Dormir dans la rue "dans des conditions extrêmement précaires"

"La secrétaire d‘Etat à l’Asile et à la Migration Nicole de Moor prévoit la mise à disposition de 750 places dans des tentes, mais seulement en août et leur déploiement se fera progressivement". Insuffisant, juge Sotieta Ngo, directrice du CIRE qui estime que 1.500 places sont nécessaires pour répondre à cette urgence. L’hébergement en tente reste une solution inadaptée sur le long terme, en témoigne la situation sur l’île grecque de Lesbos, estiment les organisations humanitaires.

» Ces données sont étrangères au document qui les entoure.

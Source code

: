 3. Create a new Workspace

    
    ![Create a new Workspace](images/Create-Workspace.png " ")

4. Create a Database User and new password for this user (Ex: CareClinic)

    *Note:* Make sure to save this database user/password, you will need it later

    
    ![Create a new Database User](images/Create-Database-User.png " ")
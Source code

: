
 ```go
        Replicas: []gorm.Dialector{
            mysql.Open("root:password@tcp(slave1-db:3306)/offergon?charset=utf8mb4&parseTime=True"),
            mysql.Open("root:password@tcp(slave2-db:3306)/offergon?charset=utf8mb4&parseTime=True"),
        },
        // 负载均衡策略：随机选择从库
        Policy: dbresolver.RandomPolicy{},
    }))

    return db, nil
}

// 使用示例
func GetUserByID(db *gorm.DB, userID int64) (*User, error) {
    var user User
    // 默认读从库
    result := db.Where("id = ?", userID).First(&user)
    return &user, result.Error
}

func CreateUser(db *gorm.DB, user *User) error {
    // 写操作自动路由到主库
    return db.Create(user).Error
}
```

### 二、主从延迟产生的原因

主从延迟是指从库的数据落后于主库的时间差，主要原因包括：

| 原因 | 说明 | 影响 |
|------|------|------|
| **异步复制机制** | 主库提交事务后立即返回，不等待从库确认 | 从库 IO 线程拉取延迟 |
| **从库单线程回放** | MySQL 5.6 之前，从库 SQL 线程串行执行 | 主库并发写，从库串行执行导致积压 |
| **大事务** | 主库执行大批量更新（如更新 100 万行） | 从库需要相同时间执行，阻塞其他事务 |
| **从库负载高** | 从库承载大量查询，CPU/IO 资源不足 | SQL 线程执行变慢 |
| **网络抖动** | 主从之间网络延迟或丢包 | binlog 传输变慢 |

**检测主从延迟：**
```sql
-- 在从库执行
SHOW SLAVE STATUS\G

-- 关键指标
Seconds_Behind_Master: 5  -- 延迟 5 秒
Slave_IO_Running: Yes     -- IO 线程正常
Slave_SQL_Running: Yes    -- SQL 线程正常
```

Les organisations appellent également Mme de Moor à éviter une politique à deux vitesses. "Alors que les réfugiés ukrainiens sont – à juste titre – aidés relativement rapidement et efficacement, les personnes d‘autres nationalités sont envoyées à la rue, ou au mieux, dans des tentes", dénoncent-elles. À l’approche du long week-end du 21 juillet, ces organisations s’inquiètent de voir apparaître une situation intenable dès la semaine du 25 juillet. "Les scènes observées aujourd’hui devant le Petit Château, rappellent celles observées l’hiver dernier: des personnes dormant à la belle étoile plusieurs jours d‘affilée dans des conditions extrêmement précaires, la pluie et froid ayant laissé la place à la canicule", avertissent les organisations.

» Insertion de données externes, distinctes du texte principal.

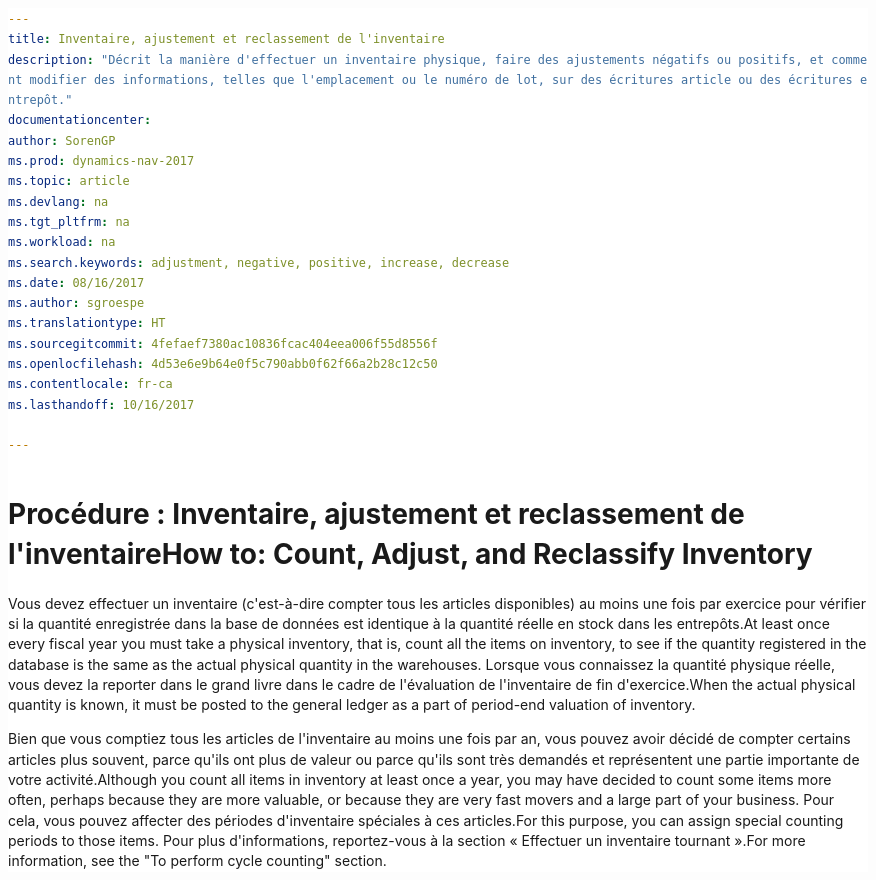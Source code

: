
 ```yaml
---
title: Inventaire, ajustement et reclassement de l'inventaire
description: "Décrit la manière d'effectuer un inventaire physique, faire des ajustements négatifs ou positifs, et comment modifier des informations, telles que l'emplacement ou le numéro de lot, sur des écritures article ou des écritures entrepôt."
documentationcenter: 
author: SorenGP
ms.prod: dynamics-nav-2017
ms.topic: article
ms.devlang: na
ms.tgt_pltfrm: na
ms.workload: na
ms.search.keywords: adjustment, negative, positive, increase, decrease
ms.date: 08/16/2017
ms.author: sgroespe
ms.translationtype: HT
ms.sourcegitcommit: 4fefaef7380ac10836fcac404eea006f55d8556f
ms.openlocfilehash: 4d53e6e9b64e0f5c790abb0f62f66a2b28c12c50
ms.contentlocale: fr-ca
ms.lasthandoff: 10/16/2017

---
```

# <a name="how-to-count-adjust-and-reclassify-inventory"></a><span data-ttu-id="65bd0-103">Procédure : Inventaire, ajustement et reclassement de l'inventaire</span><span class="sxs-lookup"><span data-stu-id="65bd0-103">How to: Count, Adjust, and Reclassify Inventory</span></span>
<span data-ttu-id="65bd0-104">Vous devez effectuer un inventaire (c'est-à-dire compter tous les articles disponibles) au moins une fois par exercice pour vérifier si la quantité enregistrée dans la base de données est identique à la quantité réelle en stock dans les entrepôts.</span><span class="sxs-lookup"><span data-stu-id="65bd0-104">At least once every fiscal year you must take a physical inventory, that is, count all the items on inventory, to see if the quantity registered in the database is the same as the actual physical quantity in the warehouses.</span></span> <span data-ttu-id="65bd0-105">Lorsque vous connaissez la quantité physique réelle, vous devez la reporter dans le grand livre dans le cadre de l'évaluation de l'inventaire de fin d'exercice.</span><span class="sxs-lookup"><span data-stu-id="65bd0-105">When the actual physical quantity is known, it must be posted to the general ledger as a part of period-end valuation of inventory.</span></span>

<span data-ttu-id="65bd0-106">Bien que vous comptiez tous les articles de l'inventaire au moins une fois par an, vous pouvez avoir décidé de compter certains articles plus souvent, parce qu'ils ont plus de valeur ou parce qu'ils sont très demandés et représentent une partie importante de votre activité.</span><span class="sxs-lookup"><span data-stu-id="65bd0-106">Although you count all items in inventory at least once a year, you may have decided to count some items more often, perhaps because they are more valuable, or because they are very fast movers and a large part of your business.</span></span> <span data-ttu-id="65bd0-107">Pour cela, vous pouvez affecter des périodes d'inventaire spéciales à ces articles.</span><span class="sxs-lookup"><span data-stu-id="65bd0-107">For this purpose, you can assign special counting periods to those items.</span></span> <span data-ttu-id="65bd0-108">Pour plus d'informations, reportez-vous à la section « Effectuer un inventaire tournant ».</span><span class="sxs-lookup"><span data-stu-id="65bd0-108">For more information, see the "To perform cycle counting" section.</span></span>
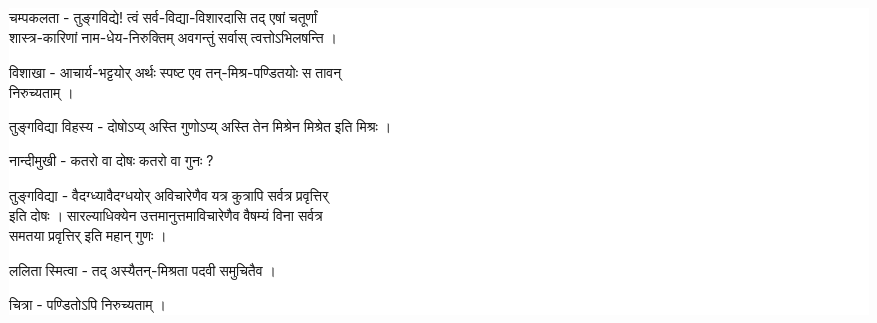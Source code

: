 चम्पकलता - तुङ्गविद्ये! त्वं सर्व-विद्या-विशारदासि तद् एषां चतूर्णां  
शास्त्र-कारिणां नाम-धेय-निरुक्तिम् अवगन्तुं सर्वास् त्वत्तोऽभिलषन्ति ।  
  
विशाखा - आचार्य-भट्टयोर् अर्थः स्पष्ट एव तन्-मिश्र-पण्डितयोः स तावन्  
निरुच्यताम् ।  
  
तुङ्गविद्या विहस्य - दोषोऽप्य् अस्ति गुणोऽप्य् अस्ति तेन मिश्रेन मिश्रेत इति मिश्रः ।  
  
नान्दीमुखी - कतरो वा दोषः कतरो वा गुनः ?  
  
तुङ्गविद्या - वैदग्ध्यावैदग्धयोर् अविचारेणैव यत्र कुत्रापि सर्वत्र प्रवृत्तिर्  
इति दोषः । सारल्याधिक्येन उत्तमानुत्तमाविचारेणैव वैषम्यं विना सर्वत्र  
समतया प्रवृत्तिर् इति महान् गुणः ।  
  
ललिता स्मित्वा - तद् अस्यैतन्-मिश्रता पदवी समुचितैव ।  
  
चित्रा - पण्डितोऽपि निरुच्यताम् ।  
  
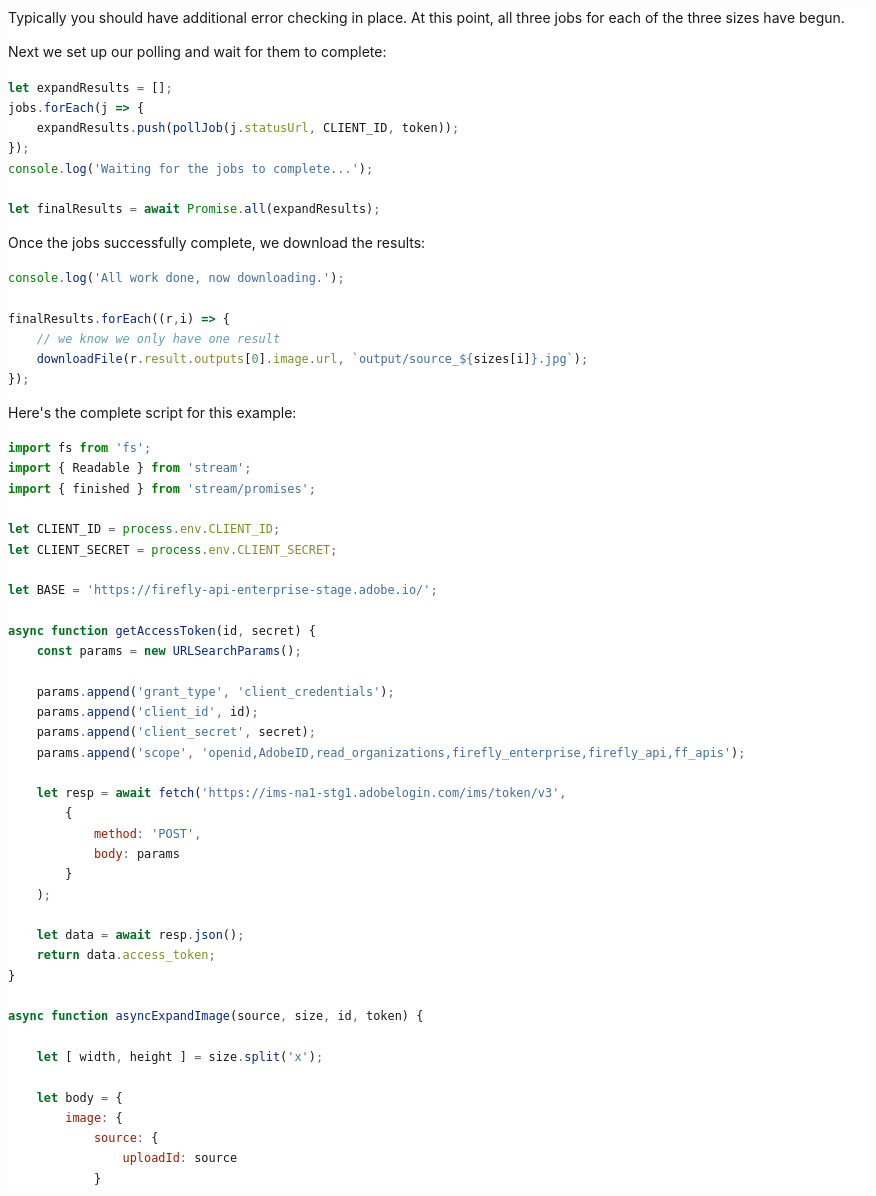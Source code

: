 Typically you should have additional error checking in place. At this point, all three jobs for each of the three sizes have begun.

Next we set up our polling and wait for them to complete:

```js
let expandResults = [];
jobs.forEach(j => {
	expandResults.push(pollJob(j.statusUrl, CLIENT_ID, token));
});
console.log('Waiting for the jobs to complete...');

let finalResults = await Promise.all(expandResults);
```

Once the jobs successfully complete, we download the results:

```js
console.log('All work done, now downloading.');

finalResults.forEach((r,i) => {
	// we know we only have one result
	downloadFile(r.result.outputs[0].image.url, `output/source_${sizes[i]}.jpg`);
});
```

Here's the complete script for this example:

```js
import fs from 'fs';
import { Readable } from 'stream';
import { finished } from 'stream/promises';

let CLIENT_ID = process.env.CLIENT_ID;
let CLIENT_SECRET = process.env.CLIENT_SECRET;

let BASE = 'https://firefly-api-enterprise-stage.adobe.io/';

async function getAccessToken(id, secret) {
	const params = new URLSearchParams();

	params.append('grant_type', 'client_credentials');
	params.append('client_id', id);
	params.append('client_secret', secret);
	params.append('scope', 'openid,AdobeID,read_organizations,firefly_enterprise,firefly_api,ff_apis');
	
	let resp = await fetch('https://ims-na1-stg1.adobelogin.com/ims/token/v3', 
		{ 
			method: 'POST', 
			body: params
		}
	);

	let data = await resp.json();
	return data.access_token;
}

async function asyncExpandImage(source, size, id, token) {

	let [ width, height ] = size.split('x');

	let body = {
		image: {
			source: {
				uploadId: source
			}
```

Besoin "de toute urgence" d’un "accueil de crise"

"Nous assistons à une augmentation spectaculaire du nombre de personnes qui dorment devant le Petit Château, passant d‘une vingtaine fin mars à plus de 100 ces derniers jours. Parmi eux, des femmes et des enfants", s’inquiète Gratien Ruffo du Samusocial. "Des demandeurs dasile doivent parfois attendre plus de deux semaines à compter de la décision de justice avant de recevoir une place d‘accueil", déplore pour sa part Tine Claus, directrice de Vluchtelingenwerk Vlaanderen. "Certaines de ces personnes ont besoin de soins médicaux et/ou psychologiques pour lesquels passer la nuit dehors est inenvisageable", ajoute Marc Genet, directeur général de Médecins du Monde.

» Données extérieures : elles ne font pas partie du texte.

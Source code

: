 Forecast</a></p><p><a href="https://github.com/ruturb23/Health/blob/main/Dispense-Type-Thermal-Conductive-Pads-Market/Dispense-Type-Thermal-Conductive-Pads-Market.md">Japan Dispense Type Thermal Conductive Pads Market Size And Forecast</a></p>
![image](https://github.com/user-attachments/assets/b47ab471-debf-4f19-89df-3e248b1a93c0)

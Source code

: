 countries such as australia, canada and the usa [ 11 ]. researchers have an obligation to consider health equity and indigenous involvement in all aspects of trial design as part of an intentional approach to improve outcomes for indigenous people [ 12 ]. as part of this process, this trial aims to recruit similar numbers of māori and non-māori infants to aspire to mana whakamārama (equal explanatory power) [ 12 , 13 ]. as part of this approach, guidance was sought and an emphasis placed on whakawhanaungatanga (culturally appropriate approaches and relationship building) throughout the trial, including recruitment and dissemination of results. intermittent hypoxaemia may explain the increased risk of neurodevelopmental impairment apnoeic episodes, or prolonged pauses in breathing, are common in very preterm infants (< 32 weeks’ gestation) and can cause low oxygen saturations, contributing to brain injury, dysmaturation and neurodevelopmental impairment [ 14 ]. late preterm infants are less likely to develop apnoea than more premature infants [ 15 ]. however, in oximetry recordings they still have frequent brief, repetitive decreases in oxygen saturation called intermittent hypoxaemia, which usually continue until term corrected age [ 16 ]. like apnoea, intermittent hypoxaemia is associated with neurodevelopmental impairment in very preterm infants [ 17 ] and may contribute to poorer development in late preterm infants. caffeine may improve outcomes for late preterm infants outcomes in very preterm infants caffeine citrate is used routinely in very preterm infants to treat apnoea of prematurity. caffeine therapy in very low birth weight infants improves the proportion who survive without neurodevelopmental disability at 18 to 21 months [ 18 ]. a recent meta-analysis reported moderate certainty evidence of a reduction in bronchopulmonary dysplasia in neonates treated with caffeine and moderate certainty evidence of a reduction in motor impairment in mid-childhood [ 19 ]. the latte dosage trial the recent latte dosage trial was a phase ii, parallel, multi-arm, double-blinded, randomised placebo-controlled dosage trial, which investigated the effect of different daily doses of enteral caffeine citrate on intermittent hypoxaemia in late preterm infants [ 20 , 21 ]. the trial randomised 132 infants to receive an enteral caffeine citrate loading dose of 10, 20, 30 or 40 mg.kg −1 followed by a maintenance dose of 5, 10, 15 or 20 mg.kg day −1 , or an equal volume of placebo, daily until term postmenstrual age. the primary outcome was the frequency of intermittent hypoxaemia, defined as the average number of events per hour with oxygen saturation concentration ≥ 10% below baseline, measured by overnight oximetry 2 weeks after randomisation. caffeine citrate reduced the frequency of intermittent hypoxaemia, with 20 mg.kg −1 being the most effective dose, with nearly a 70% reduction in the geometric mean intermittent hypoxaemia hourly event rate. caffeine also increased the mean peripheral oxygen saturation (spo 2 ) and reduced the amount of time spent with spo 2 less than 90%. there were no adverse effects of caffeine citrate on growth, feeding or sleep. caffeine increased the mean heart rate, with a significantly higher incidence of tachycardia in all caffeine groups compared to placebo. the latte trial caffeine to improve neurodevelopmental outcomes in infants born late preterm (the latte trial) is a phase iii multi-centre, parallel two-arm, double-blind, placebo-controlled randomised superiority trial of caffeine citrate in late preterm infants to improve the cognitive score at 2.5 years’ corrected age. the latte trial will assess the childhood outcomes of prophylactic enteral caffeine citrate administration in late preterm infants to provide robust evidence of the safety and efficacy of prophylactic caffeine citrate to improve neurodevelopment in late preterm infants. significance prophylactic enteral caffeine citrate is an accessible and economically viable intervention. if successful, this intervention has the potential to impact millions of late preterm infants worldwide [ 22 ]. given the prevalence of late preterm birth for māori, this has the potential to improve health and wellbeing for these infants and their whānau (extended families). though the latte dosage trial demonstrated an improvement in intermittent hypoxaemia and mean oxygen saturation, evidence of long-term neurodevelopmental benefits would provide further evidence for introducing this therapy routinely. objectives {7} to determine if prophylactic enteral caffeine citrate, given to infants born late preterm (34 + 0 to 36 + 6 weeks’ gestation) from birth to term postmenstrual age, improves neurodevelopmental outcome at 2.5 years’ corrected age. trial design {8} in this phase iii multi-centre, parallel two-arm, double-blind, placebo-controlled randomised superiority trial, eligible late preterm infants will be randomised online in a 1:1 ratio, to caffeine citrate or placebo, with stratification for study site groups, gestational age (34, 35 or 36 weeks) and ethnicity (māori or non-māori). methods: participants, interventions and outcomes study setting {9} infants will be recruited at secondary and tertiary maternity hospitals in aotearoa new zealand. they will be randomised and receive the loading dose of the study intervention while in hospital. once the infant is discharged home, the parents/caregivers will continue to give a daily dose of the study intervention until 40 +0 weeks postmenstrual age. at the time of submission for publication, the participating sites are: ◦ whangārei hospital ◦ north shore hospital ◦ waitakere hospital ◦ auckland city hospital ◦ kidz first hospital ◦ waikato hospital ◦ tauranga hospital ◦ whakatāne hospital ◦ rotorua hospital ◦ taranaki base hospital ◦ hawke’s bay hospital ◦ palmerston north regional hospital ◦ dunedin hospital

Les organisations appellent le gouvernement belge à "se concentrer de toute urgence sur la mise à disposition d‘un accueil de crise, afin d‘éviter à des personnes de dormir en rue et de venir grossir les rangs des personnes sans abri". Et "une fois ce problème résolu, il convient de mettre en place une politique de l’accueil adéquate et efficace, qui soit structurelle, égalitaire et respectueuse des droits de l’humain", communiquent-elles.